Today was the first day after my vacation, at work. Most of the time is spent on planning and discussions how we’re going to move forward with the product. But I did manage to get some code in place.
During the discussions we also figured out a way to deliver some value to our customers in a minor feature. The initial idea was to create an excel spreadsheet that could fetch the data needed from our REST service, to create a report. This isn’t what were doing.
Instead were allowing printing on some new entities in the domain, extending our printing feature to be able to produce the desired output. This was roughly one hours work for me, as the printing feature was built just for this type of extension. Along with a change-set I had I could also add the ability to print entities by right-clicking on the anywhere in the application.
Now the extension points working in a design is one thing. But the design of this particular feature caused quite a bit of commotion in the days it was implemented (It touched on breaking DRY, since the presentation models for printing were closely similar to the entities). So it’s comforting to see that the design is holding up even as the feature grows.
I have a good friend whom after university focused on first communication and then management. But now he has turned to development. We’ve been having a few discussion over the past few days about SOLID and REST and Grails. IoC containers and what not.
He hasn’t seen these kinds of concepts in his development so far. But he finds the concepts interesting and he is eager to learn about it. Which has given me a unique opportunity to learn how to communicate these concepts.
Now I’ve been an assistant teacher at the university. But I found that some of the benefits of these concepts are hard to explain, simply because to me their very abstract and I usually don’t discuss them at this level. I’d also like to mention that my friend is great at asking the right questions.
So this is a shout out to Joel. Thanks for teaching me how to communicate these concepts and their benefits.
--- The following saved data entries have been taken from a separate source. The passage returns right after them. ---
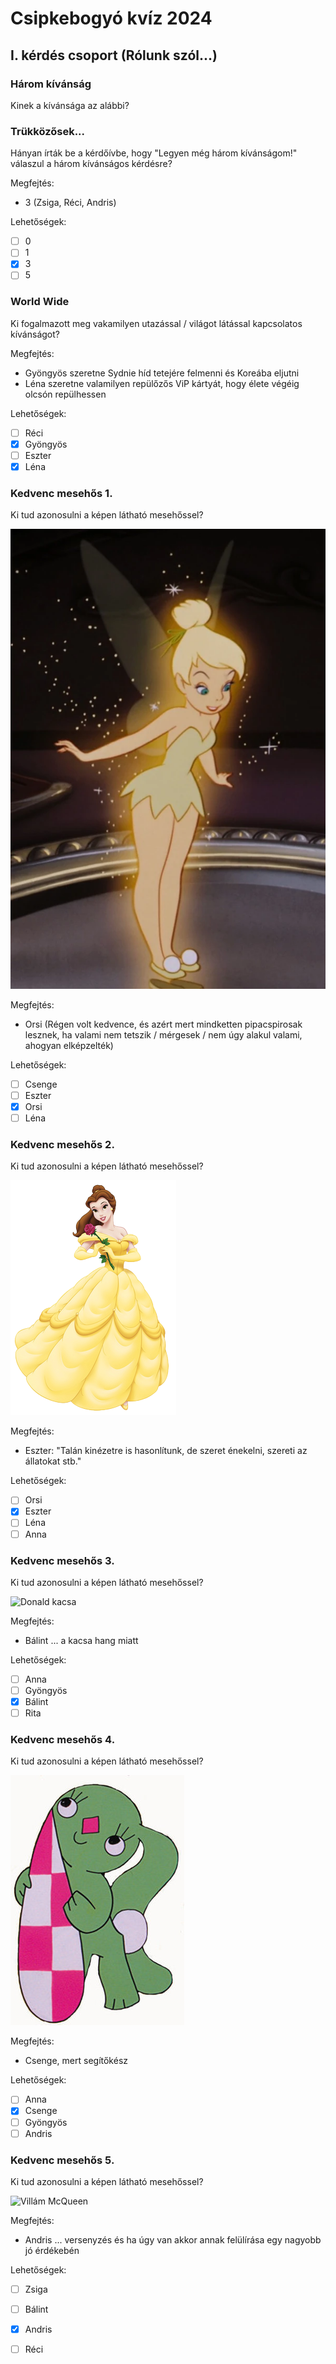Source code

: # Csipkebogyó kvíz 2024


## I. kérdés csoport (Rólunk szól...)

### Három kívánság
Kinek a kívánsága az alábbi?


### Trükközősek...
Hányan írták be a kérdőívbe, hogy "Legyen még három kívánságom!" válaszul a három kívánságos kérdésre?

Megfejtés:
- 3 (Zsiga, Réci, Andris)

Lehetőségek:
- [ ] 0
- [ ] 1
- [x] 3
- [ ] 5

### World Wide
Ki fogalmazott meg vakamilyen utazással / világot látással kapcsolatos kívánságot?

Megfejtés:
- Gyöngyös szeretne Sydnie híd tetejére felmenni és Koreába eljutni  
- Léna szeretne valamilyen repülőzős ViP kártyát, hogy élete végéig olcsón repülhessen

Lehetőségek:
- [ ] Réci
- [x] Gyöngyös
- [ ] Eszter
- [x] Léna

### Kedvenc mesehős 1.
Ki tud azonosulni a képen látható mesehőssel?

![Tinker Bell](./images/Profile_-_Tinker_Bell.webp)

Megfejtés:
- Orsi (Régen volt kedvence, és azért mert mindketten pipacspirosak lesznek, ha valami nem tetszik / mérgesek / nem úgy alakul valami, ahogyan elképzelték)

Lehetőségek:
- [ ] Csenge
- [ ] Eszter
- [x] Orsi
- [ ] Léna

### Kedvenc mesehős 2.
Ki tud azonosulni a képen látható mesehőssel?

![Belle a Szépség és Szörnyetegből](./images/Belle_disney.png)

Megfejtés:
- Eszter: "Talán kinézetre is hasonlítunk, de szeret énekelni, szereti az állatokat stb."

Lehetőségek:
- [ ] Orsi
- [x] Eszter
- [ ] Léna
- [ ] Anna

### Kedvenc mesehős 3.

Ki tud azonosulni a képen látható mesehőssel?

![Donald kacsa](./images/donald_duck.avif)

Megfejtés:
- Bálint ... a kacsa hang miatt

Lehetőségek:
- [ ] Anna
- [ ] Gyöngyös
- [x] Bálint
- [ ] Rita

### Kedvenc mesehős 4.

Ki tud azonosulni a képen látható mesehőssel?

![Kockásfülű Nyúl](./images/kockásfülű_nyúl.jpg)

Megfejtés:
- Csenge, mert segítőkész

Lehetőségek:
- [ ] Anna
- [x] Csenge
- [ ] Gyöngyös
- [ ] Andris

### Kedvenc mesehős 5.

Ki tud azonosulni a képen látható mesehőssel?

![Villám McQueen](./images/villám_mcq.jpeg)

Megfejtés:
- Andris ... versenyzés és ha úgy van akkor annak felülírása egy nagyobb jó érdékebén

Lehetőségek:
- [ ] Zsiga
- [ ] Bálint
- [x] Andris
- [ ] Réci





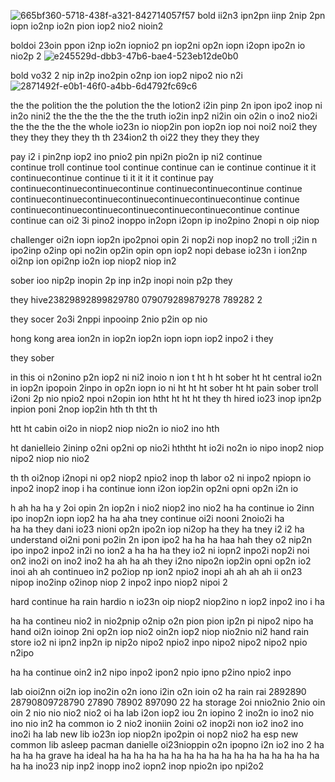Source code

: 

![665bf360-5718-438f-a321-842714057f57](https://github.com/eduffield82/dayo-can/assets/160559076/2193d814-394b-4c2a-a414-2b8b8f4510ec)
bold ii2n3 ipn2pn iinp 2nip 2pn iopn io2np io2n pion iop2 nio2 nioin2

boldoi 23oin ppon i2np io2n iopnio2 pn iop2ni op2n iopn i2opn ipo2n io nio2p 2 
![e245529d-dbb3-47b6-bae4-523eb12de0b0](https://github.com/eduffield82/dayo-can/assets/160559076/37139007-8611-4087-810a-655d613910f6)

bold
    vo32 2 nip in2p ino2pin o2np ion iop2 nipo2 nio n2i 
![2871492f-e0b1-46f0-a4bb-6d4792fc69c6](https://github.com/eduffield82/dayo-can/assets/160559076/314c19cf-043d-40c8-90c1-9b6177e2d38b)

the
the polition
the
the polution
the 
the lotion2 i2in pinp 2n ipon ipo2 inop ni in2o nini2
the
the
the
the
the
the truth io2in  inp2 ni2in oin o2in o ino2 nio2i 
the
the
the
the the whole io23n io niop2in pon iop2n iop noi noi2 noi2 
they
they they they they th th 234ion2 th oi22 
they      they they
they

pay  i2 i pin2np iop2 ino pnio2 pin npi2n pio2n ip ni2
continue          
continue     troll 
continue tool               continue
continue     can ie continue
continue    it     it continuecontinue
continue      ti     it it it it 
continue         pay            continuecontinuecontinuecontinue continuecontinuecontinue
continue continuecontinuecontinuecontinuecontinuecontinuecontinue
continue continuecontinuecontinuecontinuecontinuecontinuecontinue
continue
continue can oi2 3i pino2 inoppo in2opn i2opn ip ino2pino 2nopi n oip niop

challenger oi2n iopn iop2n ipo2pnoi opin 2i nop2i nop inop2 no 
troll ;i2in n ipo2inp o2inp opi no2in op2in opin opn iop2 nopi
debase io23n i ion2np oi2np ion opi2np io2n iop niop2 niop in2

sober ioo nip2p inopin 2p inp in2p inopi noin p2p 
they 

they
    hive23829892899829780 079079289879278 789282 2 

they
    socer 2o3i 2nppi inpooinp 2nio p2in op nio


hong kong area ion2n in iop2n iop2n iopn iopn iop2 inpo2 i
they

they sober


in this oi n2onino p2n iop2 ni ni2 inoio n ion
t
ht
h
ht sober
ht
ht central io2n in iop2n ipopoin 2inpo in op2n iopn io ni
ht
ht
ht sober
ht
ht  pain sober troll i2oni 2p nio npio2 npoi n2opin ion 
htht
ht
ht
ht they
th     hired io23 inop ipn2p inpion poni 2nop iop2in 
hth
th
tht
th

htt
ht cabin oi2o in niop2 niop nio2n io nio2 ino 
hth

ht    danielleio 2ininp o2ni op2ni op nio2i
hththt
ht
 io2i no2n io nipo inop2 niop nipo2 niop nio nio2 

th
th oi2nop i2nopi ni op2 niop2 npio2 inop
th
  labor o2 ni inpo2 npiopn io inpo2 inop2 inop i
ha
  continue ionn i2on iop2in op2ni opni op2n i2n io

h
ah
ha
ha y 2oi opin 2n iop2n i nio2 niop2 ino nio2
ha
ha continue io 2inn ipo inop2n iopn iop2
ha
ha
aha tney continue oi2i nooni 2noio2i
ha  
ha
ha           they dani io23 nioni op2n ipo2n iop ni2op
ha they
ha tney i2 i2
ha understand oi2ni poni po2in 2n ipon ipo2
ha
ha
ha
haa
hah they o2 nip2n ipo inpo2 inpo2 in2i no ion2
a
ha
ha
ha they io2 ni iopn2 inpo2i nop2i noi on2 ino2i on ino2 ino2
ha
ah
ha
ah they i2no nipo2n iop2in opni op2n io2 inoi
ah
ah continueo in2 po2iop np ion2 npio2 inopi 
ah
ah
ah
ah ii on23 nipop ino2inp o2inop niop 2 inpo2 inpo niop2 nipoi 2

hard  continue
ha 
  rain hardio n io23n oip niop2 niop2ino n iop2 inpo2 ino i
ha

ha
ha contineu nio2 in nio2pnip o2nip o2n pion pion ip2n pi nipo2 nipo 
ha hand oi2n ioinop 2ni op2n iop nio2 oin2n iop2 niop nio2nio ni2  hand
  rain
       store io2 ni ipn2 inp2n ip nip2o nipo2 npio2 inpo nipo2 nipo2 nipo2 npio n2ipo 

  ha
ha  continue oin2 in2 nipo inpo2 ipon2 npio ipno p2ino npio2 inpo


lab oioi2nn oi2n iop ino2in o2n iono i2in o2n ioin o2 
ha         rain      rai 2892890 28790809728790 27890 78902 897090 22
ha            storage  2oi nnio2nio 2nio oin oin 2 nio nio nio2 nio2 oi
ha        lab i2on iop2 iou 2n iopino 2 ino2n io ino2 nio ino nio in2
ha common    io 2 nio2 inoniin 2oini o2 inop2i non io2 ino2 ino ino2i
ha       lab                 new     lib io23n iop niop2n ipo2pin oi nop2 nio2
ha esp new common lib asleep pacman danielle oi23nioppin o2n ipopno i2n io2 ino 2
ha
ha
ha
ha      grave
ha ideal
ha
ha
ha
ha
ha
ha
ha
ha
ha
ha
ha
ha
ha
ha
ha
ha
ha
ha
ha ino23 nip inp2 inopp ino2 iopn2 inop npio2n ipo npi2o2

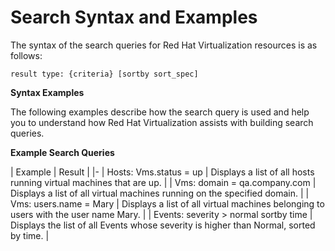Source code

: # Search Syntax and Examples

The syntax of the search queries for Red Hat Virtualization resources is as follows:

`result type: {criteria} [sortby sort_spec]`

**Syntax Examples**

The following examples describe how the search query is used and help you to understand how Red Hat Virtualization assists with building search queries.


**Example Search Queries**

| Example | Result |
|-
| Hosts: Vms.status = up | Displays a list of all hosts running virtual machines that are up. |
| Vms: domain = qa.company.com | Displays a list of all virtual machines running on the specified domain. |
| Vms: users.name = Mary | Displays a list of all virtual machines belonging to users with the user name Mary. |
| Events: severity &gt; normal sortby time | Displays the list of all Events whose severity is higher than Normal, sorted by time. |
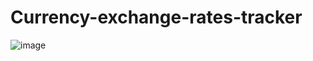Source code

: # Currency-exchange-rates-tracker

![image](https://github.com/user-attachments/assets/73cc63f6-662c-4d22-85bc-cf2f4c885b22)

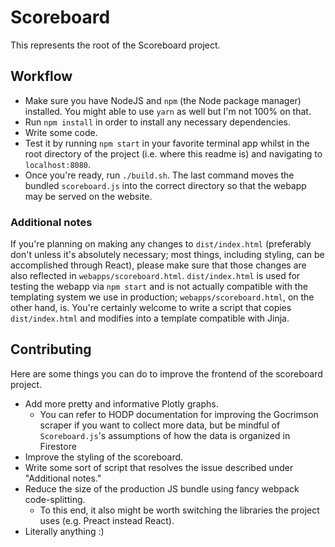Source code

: # Scoreboard

This represents the root of the Scoreboard project. 

## Workflow

- Make sure you have NodeJS and `npm` (the Node package manager) installed. You might able to use `yarn` as well but I'm not 100% on that.
- Run `npm install` in order to install any necessary dependencies.
- Write some code.
- Test it by running `npm start` in your favorite terminal app whilst in the root directory of the project (i.e. where this readme is) and navigating to `localhost:8080`.
- Once you're ready, run `./build.sh`. The last command moves the bundled `scoreboard.js` into the correct directory so that the webapp may be served on the website.

### Additional notes

If you're planning on making any changes to `dist/index.html` (preferably don't unless it's absolutely necessary; most things, including styling, can be accomplished through React), please make sure that those changes are also reflected in `webapps/scoreboard.html`. `dist/index.html` is used for testing the webapp via `npm start` and is not actually compatible with the templating system we use in production; `webapps/scoreboard.html`, on the other hand, is. You're certainly welcome to write a script that copies `dist/index.html` and modifies into a template compatible with Jinja. 

## Contributing

Here are some things you can do to improve the frontend of the scoreboard project.

- Add more pretty and informative Plotly graphs.
  - You can refer to HODP documentation for improving the Gocrimson scraper if you want to collect more data, but be mindful of `Scoreboard.js`'s assumptions of how the data is organized in Firestore
- Improve the styling of the scoreboard.
- Write some sort of script that resolves the issue described under "Additional notes."
- Reduce the size of the production JS bundle using fancy webpack code-splitting.
  - To this end, it also might be worth switching the libraries the project uses (e.g. Preact instead React).
- Literally anything :)
  

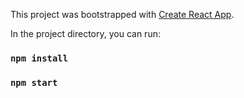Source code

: This project was bootstrapped with [Create React App](https://github.com/facebook/create-react-app).

In the project directory, you can run:

### `npm install`

### `npm start`

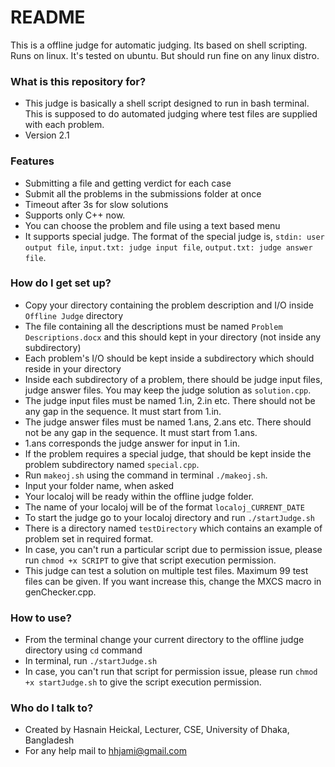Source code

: # README #

This is a offline judge for automatic judging. Its based on shell scripting. Runs on linux. It's tested on ubuntu. But
should run fine on any linux distro.

### What is this repository for? ###

* This judge is basically a shell script designed to run in bash terminal. This is supposed to do automated judging where test files are supplied with each problem.
* Version 2.1

### Features ###

* Submitting a file and getting verdict for each case
* Submit all the problems in the submissions folder at once
* Timeout after 3s for slow solutions
* Supports only C++ now.
* You can choose the problem and file using a text based menu
* It supports special judge. The format of the special judge is, `stdin: user output file`, `input.txt: judge input
  file`, `output.txt: judge answer file`.

### How do I get set up? ###

* Copy your directory containing the problem description and I/O inside `Offline Judge` directory
* The file containing all the descriptions must be named `Problem Descriptions.docx` and this should kept in your directory (not inside any subdirectory)
* Each problem's I/O should be kept inside a subdirectory which should reside in your directory
* Inside each subdirectory of a problem, there should be judge input files, judge answer files. You may keep the judge solution as `solution.cpp`.
* The judge input files must be named 1.in, 2.in etc. There should not be any gap in the sequence. It must start from 1.in.
* The judge answer files must be named 1.ans, 2.ans etc. There should not be any gap in the sequence. It must start from 1.ans.
* 1.ans corresponds the judge answer for input in 1.in.
* If the problem requires a special judge, that should be kept inside the problem subdirectory named `special.cpp`.
* Run `makeoj.sh` using the command in terminal `./makeoj.sh`.
* Input your folder name, when asked
* Your localoj will be ready within the offline judge folder.
* The name of your localoj will be of the format `localoj_CURRENT_DATE`
* To start the judge go to your localoj directory and run `./startJudge.sh`
* There is a directory named `testDirectory` which contains an example of problem set in required format.
* In case, you can't run a particular script due to permission issue, please run `chmod +x SCRIPT` to give that script
  execution permission.
* This judge can test a solution on multiple test files. Maximum 99 test files can be given. If you want increase this, change the MXCS macro in genChecker.cpp.

### How to use? ###

* From the terminal change your current directory to the offline judge directory using `cd` command
* In terminal, run `./startJudge.sh`
* In case, you can't run that script for permission issue, please run `chmod +x startJudge.sh` to give the script
  execution permission.

### Who do I talk to? ###

* Created by Hasnain Heickal, Lecturer, CSE, University of Dhaka, Bangladesh
* For any help mail to hhjami@gmail.com
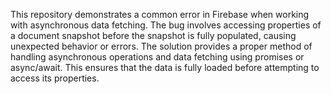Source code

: This repository demonstrates a common error in Firebase when working with asynchronous data fetching. The bug involves accessing properties of a document snapshot before the snapshot is fully populated, causing unexpected behavior or errors.  The solution provides a proper method of handling asynchronous operations and data fetching using promises or async/await. This ensures that the data is fully loaded before attempting to access its properties.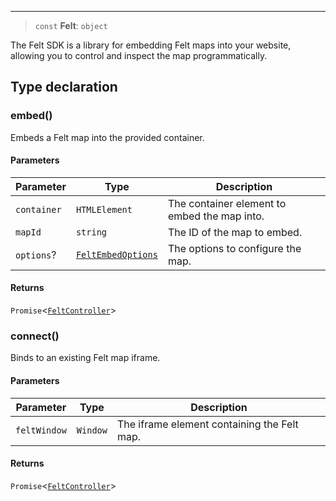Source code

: ***

> `const` **Felt**: `object`

The Felt SDK is a library for embedding Felt maps into your website,
allowing you to control and inspect the map programmatically.

## Type declaration

### embed()

Embeds a Felt map into the provided container.

#### Parameters

| Parameter   | Type                                      | Description                                  |
| ----------- | ----------------------------------------- | -------------------------------------------- |
| `container` | `HTMLElement`                             | The container element to embed the map into. |
| `mapId`     | `string`                                  | The ID of the map to embed.                  |
| `options`?  | [`FeltEmbedOptions`](FeltEmbedOptions.md) | The options to configure the map.            |

#### Returns

`Promise`\<[`FeltController`](FeltController.md)>

### connect()

Binds to an existing Felt map iframe.

#### Parameters

| Parameter    | Type     | Description                                 |
| ------------ | -------- | ------------------------------------------- |
| `feltWindow` | `Window` | The iframe element containing the Felt map. |

#### Returns

`Promise`\<[`FeltController`](FeltController.md)>
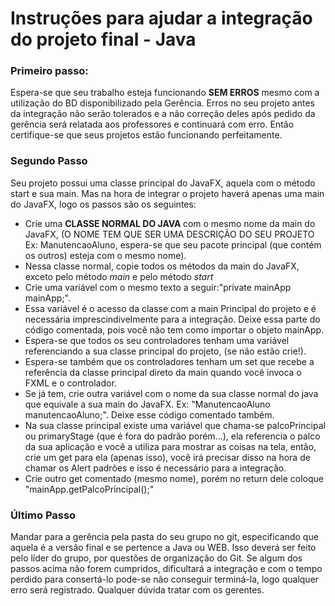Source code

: # Instruções para ajudar a integração do projeto final - Java

<h3> Primeiro passo:</h3>
Espera-se que seu trabalho esteja funcionando <strong> SEM ERROS</strong> mesmo com a utilização do BD disponibilizado pela Gerência. 
Erros no seu projeto antes da integração não serão tolerados e a não correção deles após pedido da gerência será relatada aos professores e continuará com erro.
Então certifique-se que seus projetos estão funcionando perfeitamente.
    
<h3> Segundo Passo </h3>
Seu projeto possui uma classe principal do JavaFX, aquela com o método start e sua main. Mas na hora de integrar o projeto haverá apenas uma main do JavaFX, logo os passos são os seguintes:
<ul>
<li> Crie uma <strong> CLASSE NORMAL DO JAVA </strong> com o mesmo nome da main do JavaFX, (O NOME TEM QUE SER UMA DESCRIÇÃO DO SEU PROJETO Ex: ManutencaoAluno, espera-se que seu pacote principal (que contém os outros) esteja com o mesmo nome).</li>
<li> Nessa classe normal, copie todos os métodos da main do JavaFX, exceto pelo método <i> main </i> e pelo método <i> start </i></li>
<li> Crie uma variável com o mesmo texto a seguir:"private mainApp mainApp;".</li>
<li> Essa variável é o acesso da classe com a main Principal do projeto e é necessária imprescindivelmente para a integração. Deixe essa parte do código comentada, pois você não tem como importar o objeto mainApp.</li>
<li> Espera-se que todos os seu controladores tenham uma variável referenciando a sua classe principal do projeto, (se não estão crie!).</li>
<li> Espera-se também que os controladores tenham um set que recebe a referência da classe principal direto da main quando você invoca o FXML e o controlador.</li>
<li> Se já tem, crie outra variável com o nome da sua classe normal do java que equivale a sua main do JavaFX. Ex: "ManutencaoAluno manutencaoAluno;". Deixe esse código comentado também.</li>
<li> Na sua classe principal existe uma variável que chama-se palcoPrincipal ou primaryStage (que é fora do padrão porém...), ela referencia o palco da sua aplicação e você a utiliza para mostrar as coisas na tela, então, crie um get para ela (apenas isso), você irá precisar disso na hora de chamar os Alert padrões e isso é necessário para a integração.</li>
<li> Crie outro get comentado (mesmo nome), porém no return dele coloque "mainApp.getPalcoPrincipal();"</li>
</ul>
    
<h3> Último Passo </h3>
Mandar para a gerência pela pasta do seu grupo no git, especificando que aquela é a versão final e se pertence a Java ou WEB.
Isso deverá ser feito pelo líder do grupo, por questões de organização do Git.
Se algum dos passos acima não forem cumpridos, dificultará a integração e com o tempo perdido para consertá-lo pode-se não conseguir terminá-la, logo qualquer erro será registrado.
Qualquer dúvida tratar com os gerentes.

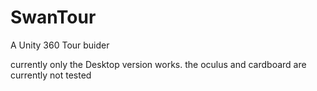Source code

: # SwanTour
A Unity 360 Tour buider

currently only the Desktop version works. the oculus and cardboard are currently not tested
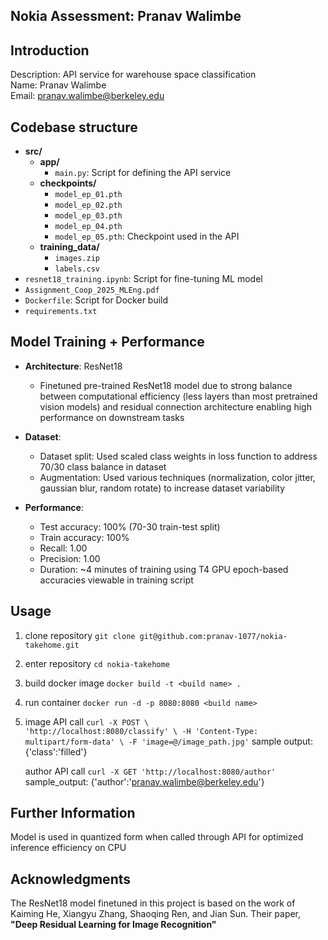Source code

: ## Nokia Assessment: Pranav Walimbe

## Introduction
Description: API service for warehouse space classification <br>
Name: Pranav Walimbe <br>
Email: pranav.walimbe@berkeley.edu 

## Codebase structure 
- **src/**
  - **app/**
    - `main.py`: Script for defining the API service
  - **checkpoints/**
    - `model_ep_01.pth`
    - `model_ep_02.pth`
    - `model_ep_03.pth`
    - `model_ep_04.pth`
    - `model_ep_05.pth`: Checkpoint used in the API
  - **training_data/**
    - `images.zip`
    - `labels.csv`
- `resnet18_training.ipynb`: Script for fine-tuning ML model
- `Assignment_Coop_2025_MLEng.pdf`
- `Dockerfile`: Script for Docker build
- `requirements.txt`

## Model Training + Performance 
- **Architecture**: ResNet18
  - Finetuned pre-trained ResNet18 model due to strong balance between computational efficiency (less layers than most pretrained vision models) and residual connection architecture enabling high performance on downstream tasks
  
- **Dataset**:
  - Dataset split: Used scaled class weights in loss function to address 70/30 class balance in dataset
  - Augmentation: Used various techniques (normalization, color jitter, gaussian blur, random rotate) to increase dataset variability
  
- **Performance**:
  - Test accuracy: 100% (70-30 train-test split) 
  - Train accuracy: 100%
  - Recall: 1.00
  - Precision: 1.00
  - Duration: ~4 minutes of training using T4 GPU
  epoch-based accuracies viewable in training script 

## Usage

1. clone repository
   `git clone git@github.com:pranav-1077/nokia-takehome.git`

2. enter repository
   `cd nokia-takehome`

3. build docker image
   `docker build -t <build name> .`

4. run container
   `docker run -d -p 8080:8080 <build name>`

5. image API call
   `curl -X POST \                     
  'http://localhost:8080/classify' \
  -H 'Content-Type: multipart/form-data' \
  -F 'image=@/image_path.jpg'`
   sample output: {'class':'filled'}
   
   author API call
   `curl -X GET 'http://localhost:8080/author'`
   sample_output: {'author':'pranav.walimbe@berkeley.edu'}

## Further Information

Model is used in quantized form when called through API for optimized inference efficiency on CPU 

## Acknowledgments

The ResNet18 model finetuned in this project is based on the work of Kaiming He, Xiangyu Zhang, Shaoqing Ren, and Jian Sun. Their paper, **"Deep Residual Learning for Image Recognition"**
We had a problem in RemoteX applications, not a big one, but an old structure that had to be refactored. Our open method only accepted URIs as arguments. This forced most of our commands that create new entities, to first save an empty new version of the entity to make it accessible by using a URI for it.
This in turn caused unnecessary round trips to the data access layer, but also caused problems with potentially empty data.
So this Wednesday this code died. In the old implementation; the general OpenView command accepted a URI. Now it can both take a URI but also an actual object.
To allow this I had to change the targeted end-point urls to activate a class instead of a delegate, as it was before. This has two great benefits.
As I implemented the ViewOpener I noticed that all the delegates for opening entities had one thing in common. The first thing they did was to open the entity from the data storage.
By breaking out this behaviour into an abstract base class I could reduce the amount of code, simply by having the base class fetch the entity and then let the more specific view opener setup the UI.
This resulted in the structure illustrated below.

ViewOpener structure
So what are the insights of this refactoring?
Having delegates for a specified behaviour is a code smell. By having simple short classes with a single behaviour instead, we make code easier to refactor. Its easier to simply add another simple class to the Castle wire up, than it is to implement the same behaviour in a large complex class that handles all UI setup.